In the final analysis, as Kennedy liked to say, there has been no final analysis — not even in the history textbooks. There is only controversy and flux, and the small things we do as Americans not to forget. Little wonder that when Jill Abramson recently surveyed the groaning shelves that have been written about Kennedy she lamented that “to explore the enormous literature is to be struck not by what’s there but by what’s missing.” The torch has been passed, but that doesn’t mean everything has been illuminated—or that we haven’t singed ourselves more often than not.

It is within that incompleteness that the next generation dwells, defining an icon’s meaning for ourselves. To some, Kennedy is a philandering fraud, Don Draper selling civil rights like soap. To others he is merely the Boston-inflected voiceover on an Internet trade association ad. And I was reminded, as I watched a young boy stumble over the name at the Kennedy gravesite last weekend, that some — the un-obsessed majority without historical Google Alerts — don’t know him at all. As I myself have come to “know” Kennedy, I’ve chosen to see him, as I believe many do, as he saw himself: an “idealist without illusions,” equal parts courageous and callow, a flawed embodiment of our aspirations as a nation. 

We have a tendency, as Kennedy himself wryly noted, to imagine that “the halfbacks 30 years ago were faster, the girls were prettier, and the politicians, like Daniel Webster and John Calhoun and all the rest, were far abler.” But there is a grain of truth, even a large one, to our rosy recollections. Under Kennedy, we did launch a Peace Corps, ratcheted down the Strangelovian rhetoric, and decided to go to the moon, simply “because it was there.” We made a slow but not insignificant start on civil rights (and, less commonly remembered, mental health). America didn’t yet know what the “debt ceiling” was, nor did it need to. And while the struggle to eradicate Jim Crow did yield the Senate’s longest filibuster, it was at least rare enough to make the evening news.

There was, underlying it all, a welcome measure of nobility, bordering on giddiness, to public service. These days, the giddy all too often go west to Silicon Valley (full disclosure: my home) or, worse, east to Wall Street. This is hardly to say that the ideal of public service is not alive and well in countless NGOs and philanthropic foundations, miraculous social innovations, or public-private partnerships. Though he elevated the singular and essential role of our government, Kennedy certainly never suggested that “what we could do for our country” was confined to the halls of Congress or the Eisenhower Executive Office Building.

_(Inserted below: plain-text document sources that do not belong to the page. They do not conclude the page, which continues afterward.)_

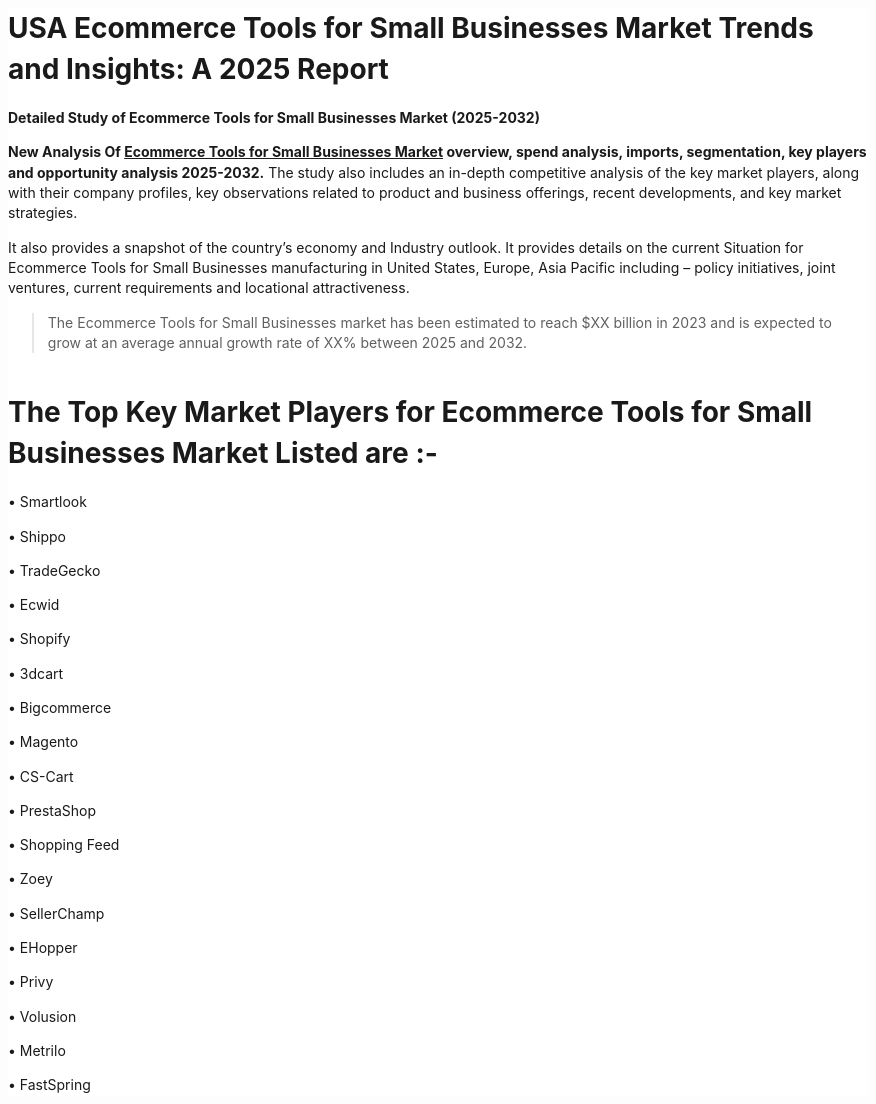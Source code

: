 # USA Ecommerce Tools for Small Businesses Market Trends and Insights: A 2025 Report

<strong>Detailed Study of Ecommerce Tools for Small Businesses Market (2025-2032)</strong>

<strong>New Analysis Of <a href=https://www.reportsinsights.com/sample/459795>Ecommerce Tools for Small Businesses Market</a> overview, spend analysis, imports, segmentation, key players and opportunity analysis 2025-2032.</strong> The study also includes an in-depth competitive analysis of the key market players, along with their company profiles, key observations related to product and business offerings, recent developments, and key market strategies.

It also provides a snapshot of the country’s economy and Industry outlook. It provides details on the current Situation for Ecommerce Tools for Small Businesses manufacturing in United States, Europe, Asia Pacific including – policy initiatives, joint ventures, current requirements and locational attractiveness. 

<blockquote class=""article-editor-content__blockquote"">The Ecommerce Tools for Small Businesses market has been estimated to reach $XX billion in 2023 and is expected to grow at an average annual growth rate of XX% between 2025 and 2032.</blockquote>

# <strong>The Top Key Market Players for Ecommerce Tools for Small Businesses Market Listed are :-</strong> 

• Smartlook

• Shippo

• TradeGecko

• Ecwid

• Shopify

• 3dcart

• Bigcommerce

• Magento

• CS-Cart

• PrestaShop

• Shopping Feed

• Zoey

• SellerChamp

• EHopper

• Privy

• Volusion

• Metrilo

• FastSpring
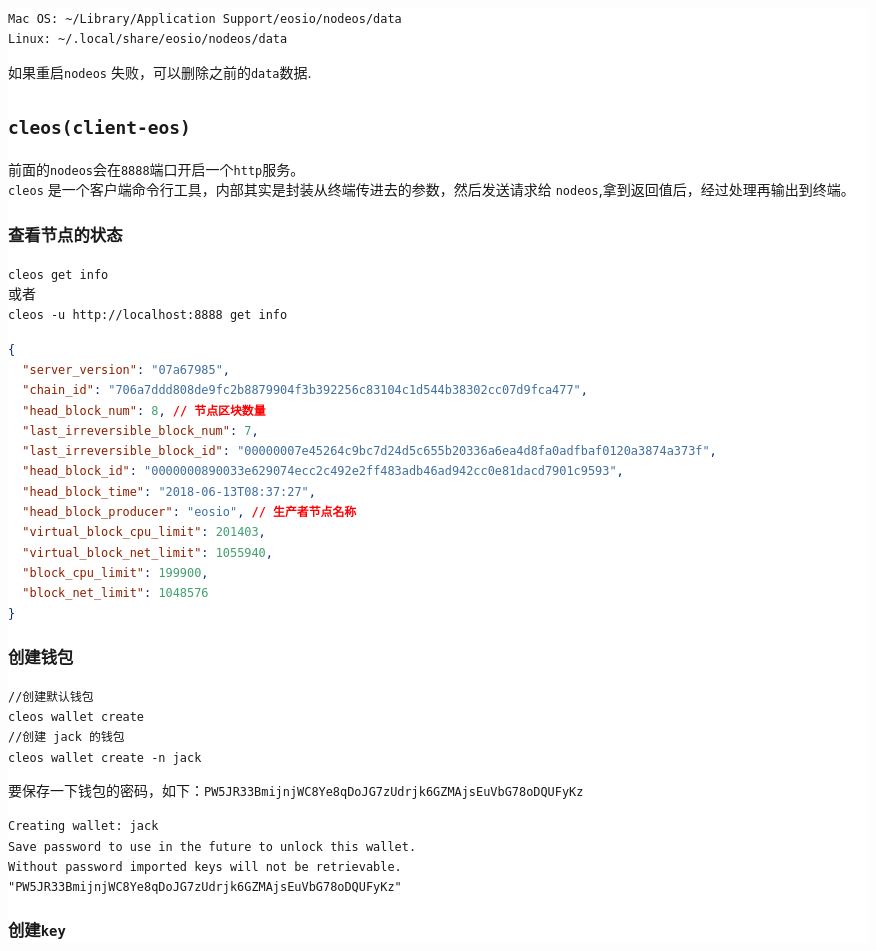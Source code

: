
 ```
Mac OS: ~/Library/Application Support/eosio/nodeos/data
Linux: ~/.local/share/eosio/nodeos/data
```
如果重启`nodeos` 失败，可以删除之前的`data`数据.



## `cleos(client-eos)`

前面的`nodeos`会在`8888`端口开启一个`http`服务。   
`cleos` 是一个客户端命令行工具，内部其实是封装从终端传进去的参数，然后发送请求给 `nodeos`,拿到返回值后，经过处理再输出到终端。

### 查看节点的状态

`cleos get info `  
或者  
`cleos -u http://localhost:8888 get info`

```json
{
  "server_version": "07a67985",
  "chain_id": "706a7ddd808de9fc2b8879904f3b392256c83104c1d544b38302cc07d9fca477",
  "head_block_num": 8, // 节点区块数量
  "last_irreversible_block_num": 7,
  "last_irreversible_block_id": "00000007e45264c9bc7d24d5c655b20336a6ea4d8fa0adfbaf0120a3874a373f",
  "head_block_id": "0000000890033e629074ecc2c492e2ff483adb46ad942cc0e81dacd7901c9593",
  "head_block_time": "2018-06-13T08:37:27",
  "head_block_producer": "eosio", // 生产者节点名称
  "virtual_block_cpu_limit": 201403,
  "virtual_block_net_limit": 1055940,
  "block_cpu_limit": 199900,
  "block_net_limit": 1048576
}
```

### 创建钱包

```
//创建默认钱包
cleos wallet create 
//创建 jack 的钱包
cleos wallet create -n jack 
```
要保存一下钱包的密码，如下：`PW5JR33BmijnjWC8Ye8qDoJG7zUdrjk6GZMAjsEuVbG78oDQUFyKz`

```
Creating wallet: jack
Save password to use in the future to unlock this wallet.
Without password imported keys will not be retrievable.
"PW5JR33BmijnjWC8Ye8qDoJG7zUdrjk6GZMAjsEuVbG78oDQUFyKz"
```

### 创建`key`
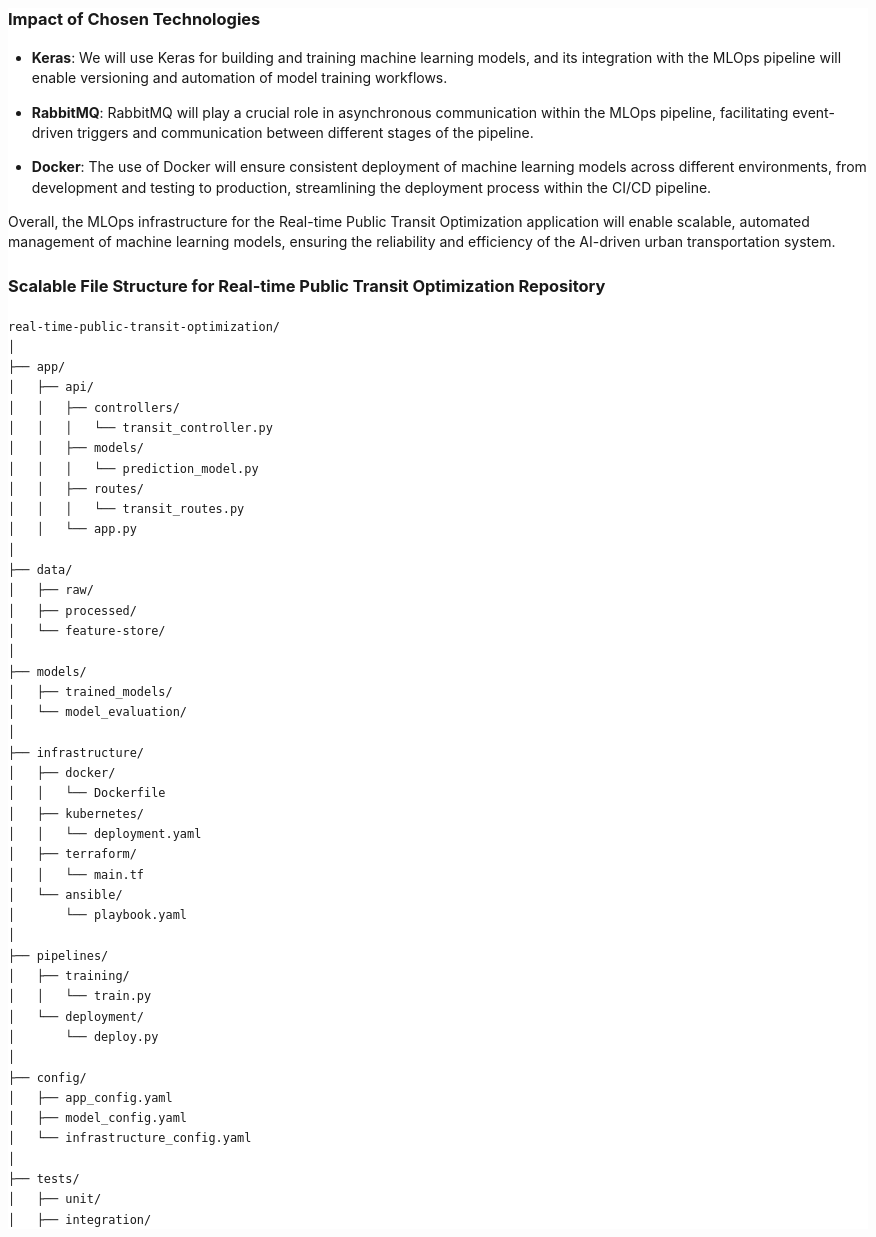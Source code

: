 ### Impact of Chosen Technologies

- **Keras**: We will use Keras for building and training machine learning models, and its integration with the MLOps pipeline will enable versioning and automation of model training workflows.
- **RabbitMQ**: RabbitMQ will play a crucial role in asynchronous communication within the MLOps pipeline, facilitating event-driven triggers and communication between different stages of the pipeline.

- **Docker**: The use of Docker will ensure consistent deployment of machine learning models across different environments, from development and testing to production, streamlining the deployment process within the CI/CD pipeline.

Overall, the MLOps infrastructure for the Real-time Public Transit Optimization application will enable scalable, automated management of machine learning models, ensuring the reliability and efficiency of the AI-driven urban transportation system.

### Scalable File Structure for Real-time Public Transit Optimization Repository

```plaintext
real-time-public-transit-optimization/
│
├── app/
│   ├── api/
│   │   ├── controllers/
│   │   │   └── transit_controller.py
│   │   ├── models/
│   │   │   └── prediction_model.py
│   │   ├── routes/
│   │   │   └── transit_routes.py
│   │   └── app.py
│
├── data/
│   ├── raw/
│   ├── processed/
│   └── feature-store/
│
├── models/
│   ├── trained_models/
│   └── model_evaluation/
│
├── infrastructure/
│   ├── docker/
│   │   └── Dockerfile
│   ├── kubernetes/
│   │   └── deployment.yaml
│   ├── terraform/
│   │   └── main.tf
│   └── ansible/
│       └── playbook.yaml
│
├── pipelines/
│   ├── training/
│   │   └── train.py
│   └── deployment/
│       └── deploy.py
│
├── config/
│   ├── app_config.yaml
│   ├── model_config.yaml
│   └── infrastructure_config.yaml
│
├── tests/
│   ├── unit/
│   ├── integration/
```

But, more to the point, he asked—and the country, fitfully at times, responded and did the hard things. To a new generation of Americans, born in a century where there is an app for every problem but an appetite among its leaders to solve none of them, that is a captivating — and galvanizing — thought.

Fifty years after the fact, there is no getting around the ghastly reality. Kennedy the man is dead, and has been ever since an ashen Walter Cronkite broke into As the World Turns to announce that our own had stopped. And yet — as a very different alert chimes in my inbox — Kennedy still is, in so many ways large and small, alive.